··· Records supplied ···

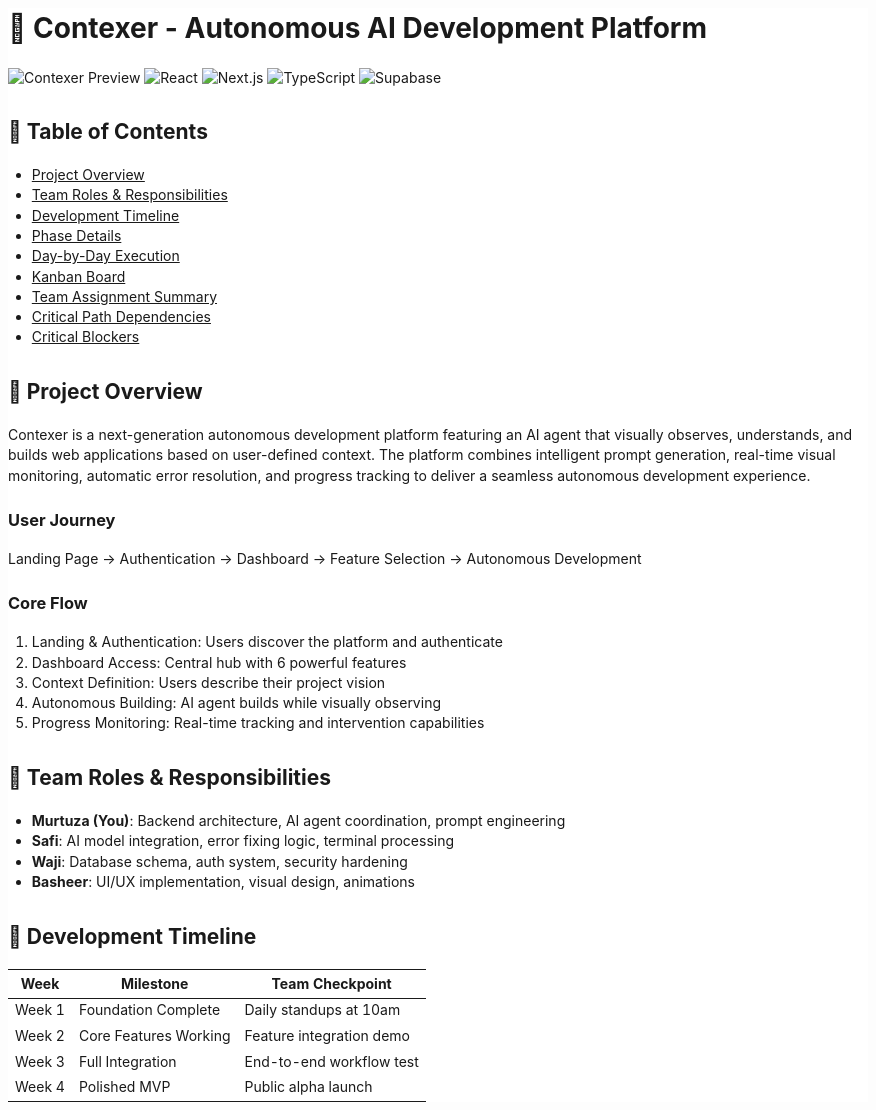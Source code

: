 # 🚀 Contexer - Autonomous AI Development Platform

![Contexer Preview](https://img.shields.io/badge/Status-MVP-blue) ![React](https://img.shields.io/badge/React-19.x-blue) ![Next.js](https://img.shields.io/badge/Next.js-15.x-black) ![TypeScript](https://img.shields.io/badge/TypeScript-5.x-blue) ![Supabase](https://img.shields.io/badge/Supabase-Database-green)

## 📖 Table of Contents
- [Project Overview](#-project-overview)
- [Team Roles & Responsibilities](#-team-roles--responsibilities)
- [Development Timeline](#-development-timeline)
- [Phase Details](#-phase-details)
- [Day-by-Day Execution](#-day-by-day-execution)
- [Kanban Board](#-kanban-board)
- [Team Assignment Summary](#-team-assignment-summary)
- [Critical Path Dependencies](#-critical-path-dependencies)
- [Critical Blockers](#-critical-blockers)

## 🎯 Project Overview

Contexer is a next-generation autonomous development platform featuring an AI agent that visually observes, understands, and builds web applications based on user-defined context. The platform combines intelligent prompt generation, real-time visual monitoring, automatic error resolution, and progress tracking to deliver a seamless autonomous development experience.

### User Journey
Landing Page → Authentication → Dashboard → Feature Selection → Autonomous Development

### Core Flow
1. Landing & Authentication: Users discover the platform and authenticate
2. Dashboard Access: Central hub with 6 powerful features
3. Context Definition: Users describe their project vision
4. Autonomous Building: AI agent builds while visually observing
5. Progress Monitoring: Real-time tracking and intervention capabilities

## 👥 Team Roles & Responsibilities

* **Murtuza (You)**: Backend architecture, AI agent coordination, prompt engineering
* **Safi**: AI model integration, error fixing logic, terminal processing
* **Waji**: Database schema, auth system, security hardening
* **Basheer**: UI/UX implementation, visual design, animations

## 📅 Development Timeline

| Week | Milestone | Team Checkpoint |
|------|-----------|----------------|
| Week 1 | Foundation Complete | Daily standups at 10am |
| Week 2 | Core Features Working | Feature integration demo |
| Week 3 | Full Integration | End-to-end workflow test |
| Week 4 | Polished MVP | Public alpha launch |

···

Problem details —
Only the lines above starting at the one containing "- [Day-by-Day Execution](#-day-by-day-execution)" and ending at the one containing "coordination, prompt engineering", both included, are to be returned, exactly as they read.

Written solution —
- [Day-by-Day Execution](#-day-by-day-execution)
- [Kanban Board](#-kanban-board)
- [Team Assignment Summary](#-team-assignment-summary)
- [Critical Path Dependencies](#-critical-path-dependencies)
- [Critical Blockers](#-critical-blockers)

## 🎯 Project Overview

Contexer is a next-generation autonomous development platform featuring an AI agent that visually observes, understands, and builds web applications based on user-defined context. The platform combines intelligent prompt generation, real-time visual monitoring, automatic error resolution, and progress tracking to deliver a seamless autonomous development experience.

### User Journey
Landing Page → Authentication → Dashboard → Feature Selection → Autonomous Development

### Core Flow
1. Landing & Authentication: Users discover the platform and authenticate
2. Dashboard Access: Central hub with 6 powerful features
3. Context Definition: Users describe their project vision
4. Autonomous Building: AI agent builds while visually observing
5. Progress Monitoring: Real-time tracking and intervention capabilities

## 👥 Team Roles & Responsibilities

* **Murtuza (You)**: Backend architecture, AI agent coordination, prompt engineering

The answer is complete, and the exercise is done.